GIVEN RECORDS below:
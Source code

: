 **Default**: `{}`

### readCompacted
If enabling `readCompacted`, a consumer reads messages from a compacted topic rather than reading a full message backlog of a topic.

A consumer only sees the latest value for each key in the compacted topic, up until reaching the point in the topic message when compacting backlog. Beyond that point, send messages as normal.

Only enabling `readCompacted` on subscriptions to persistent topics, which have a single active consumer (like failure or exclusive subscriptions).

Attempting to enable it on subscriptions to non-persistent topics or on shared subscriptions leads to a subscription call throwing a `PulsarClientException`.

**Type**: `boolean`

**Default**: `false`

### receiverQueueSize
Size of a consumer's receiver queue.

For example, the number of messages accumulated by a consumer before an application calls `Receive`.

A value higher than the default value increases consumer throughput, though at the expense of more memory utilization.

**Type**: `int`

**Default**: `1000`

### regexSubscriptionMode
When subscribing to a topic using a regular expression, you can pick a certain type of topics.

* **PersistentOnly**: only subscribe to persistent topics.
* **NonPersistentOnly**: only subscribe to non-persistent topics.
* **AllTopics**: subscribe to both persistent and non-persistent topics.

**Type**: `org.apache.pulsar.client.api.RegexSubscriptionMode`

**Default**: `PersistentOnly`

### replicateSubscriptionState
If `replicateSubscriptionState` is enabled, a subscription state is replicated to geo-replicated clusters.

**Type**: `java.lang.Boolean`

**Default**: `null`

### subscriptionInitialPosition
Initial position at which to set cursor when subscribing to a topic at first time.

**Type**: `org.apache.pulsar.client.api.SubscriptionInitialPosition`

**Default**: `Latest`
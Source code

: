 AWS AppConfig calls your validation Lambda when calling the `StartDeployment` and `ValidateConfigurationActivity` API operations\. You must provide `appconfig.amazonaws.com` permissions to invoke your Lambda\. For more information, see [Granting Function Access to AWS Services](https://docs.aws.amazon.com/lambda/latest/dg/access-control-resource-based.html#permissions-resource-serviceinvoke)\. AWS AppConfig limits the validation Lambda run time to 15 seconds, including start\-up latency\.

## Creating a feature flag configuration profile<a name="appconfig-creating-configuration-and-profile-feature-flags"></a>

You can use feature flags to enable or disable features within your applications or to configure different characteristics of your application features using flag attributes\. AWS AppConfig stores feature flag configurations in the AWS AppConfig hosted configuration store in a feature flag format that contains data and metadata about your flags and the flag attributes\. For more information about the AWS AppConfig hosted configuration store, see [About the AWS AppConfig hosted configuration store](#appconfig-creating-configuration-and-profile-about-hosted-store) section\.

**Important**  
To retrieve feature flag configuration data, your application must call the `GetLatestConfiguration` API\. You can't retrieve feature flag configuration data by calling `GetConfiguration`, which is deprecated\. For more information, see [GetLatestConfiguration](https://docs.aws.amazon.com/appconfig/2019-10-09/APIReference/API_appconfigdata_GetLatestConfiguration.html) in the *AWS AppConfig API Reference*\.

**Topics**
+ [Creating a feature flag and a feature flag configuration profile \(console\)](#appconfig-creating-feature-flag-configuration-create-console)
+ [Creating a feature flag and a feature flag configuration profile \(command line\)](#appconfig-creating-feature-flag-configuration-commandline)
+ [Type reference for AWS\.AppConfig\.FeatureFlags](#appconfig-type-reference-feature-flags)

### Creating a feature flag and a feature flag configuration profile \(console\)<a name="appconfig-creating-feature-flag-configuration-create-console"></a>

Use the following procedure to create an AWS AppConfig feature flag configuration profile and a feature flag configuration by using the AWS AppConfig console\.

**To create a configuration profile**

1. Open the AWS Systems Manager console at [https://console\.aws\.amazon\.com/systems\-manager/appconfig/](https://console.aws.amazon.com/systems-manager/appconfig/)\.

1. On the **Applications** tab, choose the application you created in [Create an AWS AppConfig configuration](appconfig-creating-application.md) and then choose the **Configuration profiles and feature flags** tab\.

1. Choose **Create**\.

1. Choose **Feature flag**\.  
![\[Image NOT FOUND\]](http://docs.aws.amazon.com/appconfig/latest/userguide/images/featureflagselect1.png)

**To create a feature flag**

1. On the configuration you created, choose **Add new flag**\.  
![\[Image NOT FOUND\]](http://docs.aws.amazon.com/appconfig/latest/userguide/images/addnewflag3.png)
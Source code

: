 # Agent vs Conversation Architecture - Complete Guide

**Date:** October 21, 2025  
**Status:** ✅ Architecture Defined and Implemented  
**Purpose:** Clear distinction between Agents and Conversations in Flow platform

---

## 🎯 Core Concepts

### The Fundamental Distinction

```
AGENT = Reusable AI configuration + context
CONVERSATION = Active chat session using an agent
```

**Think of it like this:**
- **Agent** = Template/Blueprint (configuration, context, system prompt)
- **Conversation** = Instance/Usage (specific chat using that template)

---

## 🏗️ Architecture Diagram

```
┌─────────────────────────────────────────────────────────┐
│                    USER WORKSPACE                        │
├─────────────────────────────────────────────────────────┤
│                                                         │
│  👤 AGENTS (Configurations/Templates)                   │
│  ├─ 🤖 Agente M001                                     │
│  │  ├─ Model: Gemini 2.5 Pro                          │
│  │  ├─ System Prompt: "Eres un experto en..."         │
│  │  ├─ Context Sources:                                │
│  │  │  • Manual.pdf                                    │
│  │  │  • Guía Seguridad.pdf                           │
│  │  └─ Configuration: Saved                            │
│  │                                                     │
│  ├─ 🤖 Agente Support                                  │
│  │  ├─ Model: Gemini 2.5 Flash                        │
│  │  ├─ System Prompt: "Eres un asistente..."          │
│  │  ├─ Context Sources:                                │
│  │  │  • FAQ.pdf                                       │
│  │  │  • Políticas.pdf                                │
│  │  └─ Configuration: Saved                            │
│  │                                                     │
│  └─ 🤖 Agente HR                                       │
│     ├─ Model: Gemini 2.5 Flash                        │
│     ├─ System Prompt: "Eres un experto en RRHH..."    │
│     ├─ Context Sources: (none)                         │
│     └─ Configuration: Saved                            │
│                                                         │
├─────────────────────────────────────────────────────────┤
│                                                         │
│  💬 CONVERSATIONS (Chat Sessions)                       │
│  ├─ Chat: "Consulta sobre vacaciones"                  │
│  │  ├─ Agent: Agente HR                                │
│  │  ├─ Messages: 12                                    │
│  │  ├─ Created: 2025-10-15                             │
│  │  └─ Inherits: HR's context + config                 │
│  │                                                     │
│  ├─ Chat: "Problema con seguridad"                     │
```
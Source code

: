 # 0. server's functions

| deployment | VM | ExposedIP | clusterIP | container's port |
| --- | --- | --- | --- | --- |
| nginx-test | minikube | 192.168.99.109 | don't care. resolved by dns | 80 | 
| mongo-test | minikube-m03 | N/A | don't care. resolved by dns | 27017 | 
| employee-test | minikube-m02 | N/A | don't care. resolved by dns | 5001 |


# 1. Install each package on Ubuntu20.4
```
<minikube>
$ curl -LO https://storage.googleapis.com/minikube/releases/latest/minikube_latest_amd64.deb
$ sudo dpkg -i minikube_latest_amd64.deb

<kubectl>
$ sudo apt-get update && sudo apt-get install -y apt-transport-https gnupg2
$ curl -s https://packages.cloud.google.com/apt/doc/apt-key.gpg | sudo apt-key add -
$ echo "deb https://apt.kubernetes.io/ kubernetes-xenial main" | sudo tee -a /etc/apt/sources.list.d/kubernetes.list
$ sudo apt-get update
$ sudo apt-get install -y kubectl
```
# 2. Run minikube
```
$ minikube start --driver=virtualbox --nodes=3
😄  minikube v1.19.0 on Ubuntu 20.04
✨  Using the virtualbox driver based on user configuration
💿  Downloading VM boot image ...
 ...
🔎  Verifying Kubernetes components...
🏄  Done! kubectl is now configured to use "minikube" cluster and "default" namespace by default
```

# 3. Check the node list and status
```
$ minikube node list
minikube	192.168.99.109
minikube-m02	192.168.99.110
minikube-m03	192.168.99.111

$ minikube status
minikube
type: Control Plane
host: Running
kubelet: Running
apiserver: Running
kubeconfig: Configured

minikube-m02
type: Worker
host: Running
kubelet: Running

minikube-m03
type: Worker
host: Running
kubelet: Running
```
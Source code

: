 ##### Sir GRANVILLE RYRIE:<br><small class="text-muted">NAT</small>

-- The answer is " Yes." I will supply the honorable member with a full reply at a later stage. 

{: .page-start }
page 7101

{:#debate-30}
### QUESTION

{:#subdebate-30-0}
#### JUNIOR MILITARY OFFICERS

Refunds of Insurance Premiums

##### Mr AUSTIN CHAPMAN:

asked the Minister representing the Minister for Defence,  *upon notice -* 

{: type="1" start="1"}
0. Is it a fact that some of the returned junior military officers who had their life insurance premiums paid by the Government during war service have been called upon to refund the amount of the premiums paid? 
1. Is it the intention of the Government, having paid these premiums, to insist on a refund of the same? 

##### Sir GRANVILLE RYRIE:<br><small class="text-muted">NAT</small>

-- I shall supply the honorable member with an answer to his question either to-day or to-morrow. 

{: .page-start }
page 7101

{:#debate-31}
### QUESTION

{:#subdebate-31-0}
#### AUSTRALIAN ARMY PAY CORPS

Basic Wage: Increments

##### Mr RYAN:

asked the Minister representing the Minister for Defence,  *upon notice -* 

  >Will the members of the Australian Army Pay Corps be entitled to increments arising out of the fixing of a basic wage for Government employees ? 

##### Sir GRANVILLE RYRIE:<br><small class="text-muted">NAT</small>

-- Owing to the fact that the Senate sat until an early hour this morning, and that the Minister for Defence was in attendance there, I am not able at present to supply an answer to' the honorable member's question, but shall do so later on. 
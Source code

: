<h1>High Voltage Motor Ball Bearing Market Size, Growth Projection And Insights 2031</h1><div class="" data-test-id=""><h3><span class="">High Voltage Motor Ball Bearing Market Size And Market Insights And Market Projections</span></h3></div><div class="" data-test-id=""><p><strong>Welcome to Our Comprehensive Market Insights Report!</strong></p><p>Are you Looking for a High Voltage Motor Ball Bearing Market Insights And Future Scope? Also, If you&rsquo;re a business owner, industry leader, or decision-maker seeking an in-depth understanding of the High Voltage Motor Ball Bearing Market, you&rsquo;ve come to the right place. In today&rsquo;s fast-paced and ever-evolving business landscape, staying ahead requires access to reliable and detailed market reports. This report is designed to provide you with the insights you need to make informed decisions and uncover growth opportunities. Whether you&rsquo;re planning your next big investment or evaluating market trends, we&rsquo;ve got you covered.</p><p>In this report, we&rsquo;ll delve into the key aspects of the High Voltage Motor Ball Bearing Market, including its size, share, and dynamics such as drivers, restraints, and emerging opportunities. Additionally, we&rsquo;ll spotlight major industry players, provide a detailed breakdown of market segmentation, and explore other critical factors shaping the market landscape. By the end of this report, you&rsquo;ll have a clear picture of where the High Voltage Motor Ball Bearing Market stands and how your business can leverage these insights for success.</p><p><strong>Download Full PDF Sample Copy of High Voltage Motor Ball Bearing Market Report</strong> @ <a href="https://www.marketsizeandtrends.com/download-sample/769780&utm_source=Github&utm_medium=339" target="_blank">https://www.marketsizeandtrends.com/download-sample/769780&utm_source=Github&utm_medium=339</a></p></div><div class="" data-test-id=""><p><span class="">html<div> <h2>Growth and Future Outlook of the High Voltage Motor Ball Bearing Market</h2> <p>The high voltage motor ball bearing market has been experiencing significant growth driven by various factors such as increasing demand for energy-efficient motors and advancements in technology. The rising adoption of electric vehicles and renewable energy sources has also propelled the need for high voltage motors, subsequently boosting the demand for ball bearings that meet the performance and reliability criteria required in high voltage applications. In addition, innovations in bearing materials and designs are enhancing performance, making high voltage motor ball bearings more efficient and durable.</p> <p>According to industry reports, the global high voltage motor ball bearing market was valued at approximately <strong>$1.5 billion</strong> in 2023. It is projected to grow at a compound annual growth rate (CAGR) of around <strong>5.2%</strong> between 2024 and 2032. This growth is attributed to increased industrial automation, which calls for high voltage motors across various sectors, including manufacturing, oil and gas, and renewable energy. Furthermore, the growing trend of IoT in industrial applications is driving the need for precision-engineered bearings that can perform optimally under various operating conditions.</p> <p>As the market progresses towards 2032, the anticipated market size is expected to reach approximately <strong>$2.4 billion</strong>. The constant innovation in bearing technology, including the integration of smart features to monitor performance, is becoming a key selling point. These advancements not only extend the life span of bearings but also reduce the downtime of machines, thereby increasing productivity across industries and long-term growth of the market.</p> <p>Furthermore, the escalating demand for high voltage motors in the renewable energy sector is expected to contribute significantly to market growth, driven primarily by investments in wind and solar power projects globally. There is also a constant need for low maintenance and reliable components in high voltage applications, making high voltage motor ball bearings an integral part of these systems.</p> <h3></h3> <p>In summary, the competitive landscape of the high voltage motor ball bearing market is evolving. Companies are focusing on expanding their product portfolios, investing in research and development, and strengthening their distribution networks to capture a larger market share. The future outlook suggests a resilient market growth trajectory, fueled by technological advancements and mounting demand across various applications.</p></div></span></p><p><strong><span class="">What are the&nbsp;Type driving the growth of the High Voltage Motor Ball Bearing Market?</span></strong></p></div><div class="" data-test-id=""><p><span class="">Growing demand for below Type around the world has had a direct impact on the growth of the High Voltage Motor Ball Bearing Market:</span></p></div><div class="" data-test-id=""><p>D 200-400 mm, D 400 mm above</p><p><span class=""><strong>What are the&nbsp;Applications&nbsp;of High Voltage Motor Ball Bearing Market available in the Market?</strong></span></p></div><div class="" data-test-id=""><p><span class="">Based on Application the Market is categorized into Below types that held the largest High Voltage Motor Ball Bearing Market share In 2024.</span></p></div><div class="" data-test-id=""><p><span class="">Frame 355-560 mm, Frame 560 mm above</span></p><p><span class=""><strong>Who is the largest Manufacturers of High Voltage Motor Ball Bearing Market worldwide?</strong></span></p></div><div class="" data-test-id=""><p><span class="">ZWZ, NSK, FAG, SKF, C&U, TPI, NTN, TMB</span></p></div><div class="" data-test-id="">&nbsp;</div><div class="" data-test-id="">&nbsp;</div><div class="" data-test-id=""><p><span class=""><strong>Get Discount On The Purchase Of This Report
End of GIVEN RECORDS.
YOUR GOAL =
Where a line above includes "userguide", copy that line.

RESPONSE TO THIS TASK =
![\[Image NOT FOUND\]](http://docs.aws.amazon.com/appconfig/latest/userguide/images/featureflagselect1.png)
![\[Image NOT FOUND\]](http://docs.aws.amazon.com/appconfig/latest/userguide/images/addnewflag3.png)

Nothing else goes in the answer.